- _Task data_
────

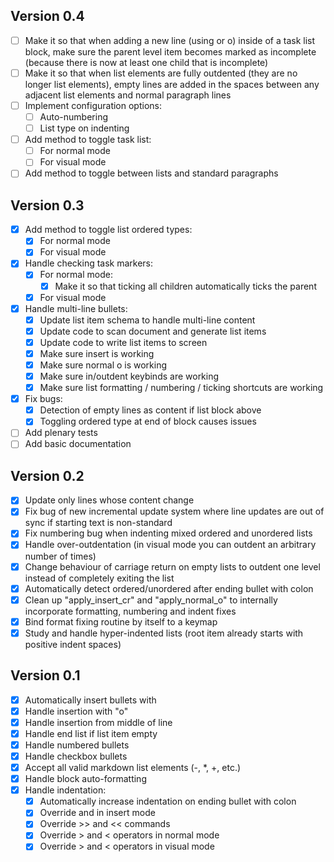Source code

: ## Version 0.4

- [ ] Make it so that when adding a new line (using <CR> or o) inside of a task
      list block, make sure the parent level item becomes marked as incomplete
      (because there is now at least one child that is incomplete)
- [ ] Make it so that when list elements are fully outdented (they are no
      longer list elements), empty lines are added in the spaces between any
      adjacent list elements and normal paragraph lines
- [ ] Implement configuration options:
  - [ ] Auto-numbering
  - [ ] List type on indenting
- [ ] Add method to toggle task list:
  - [ ] For normal mode
  - [ ] For visual mode
- [ ] Add method to toggle between lists and standard paragraphs

## Version 0.3

- [x] Add method to toggle list ordered types:
  - [x] For normal mode
  - [x] For visual mode
- [x] Handle checking task markers:
  - [x] For normal mode:
    - [x] Make it so that ticking all children automatically ticks the parent
  - [x] For visual mode
- [x] Handle multi-line bullets:
  - [x] Update list item schema to handle multi-line content
  - [x] Update code to scan document and generate list items
  - [x] Update code to write list items to screen
  - [x] Make sure insert <CR> is working
  - [x] Make sure normal o is working
  - [x] Make sure in/outdent keybinds are working
  - [x] Make sure list formatting / numbering / ticking shortcuts are working
- [x] Fix bugs:
  - [x] Detection of empty lines as content if list block above
  - [x] Toggling ordered type at end of block causes issues
- [ ] Add plenary tests
- [ ] Add basic documentation

## Version 0.2

- [x] Update only lines whose content change
- [x] Fix bug of new incremental update system where line updates are out of
      sync if starting text is non-standard
- [x] Fix numbering bug when indenting mixed ordered and unordered lists
- [x] Handle over-outdentation (in visual mode you can outdent an arbitrary
      number of times)
- [x] Change behaviour of carriage return on empty lists to outdent one level
      instead of completely exiting the list
- [x] Automatically detect ordered/unordered after ending bullet with colon
- [x] Clean up "apply_insert_cr" and "apply_normal_o" to internally incorporate
      formatting, numbering and indent fixes
- [x] Bind format fixing routine by itself to a keymap
- [x] Study and handle hyper-indented lists (root item already starts with
      positive indent spaces)

## Version 0.1

- [x] Automatically insert bullets with <CR>
- [x] Handle insertion with "o"
- [x] Handle insertion from middle of line
- [x] Handle end list if list item empty
- [x] Handle numbered bullets
- [x] Handle checkbox bullets
- [x] Accept all valid markdown list elements (-, \*, +, etc.)
- [x] Handle block auto-formatting
- [x] Handle indentation:
  - [x] Automatically increase indentation on ending bullet with colon
  - [x] Override <C-t> and <C-d> in insert mode
  - [x] Override >> and << commands
  - [x] Override > and < operators in normal mode
  - [x] Override > and < operators in visual mode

────

Please reproduce the listing exactly from its opening line through the line that contains "longer list elements), empty", both included, with all pictures omitted.

Source code

: ## Version 0.4

- [ ] Make it so that when adding a new line (using <CR> or o) inside of a task
      list block, make sure the parent level item becomes marked as incomplete
      (because there is now at least one child that is incomplete)
- [ ] Make it so that when list elements are fully outdented (they are no
      longer list elements), empty lines are added in the spaces between any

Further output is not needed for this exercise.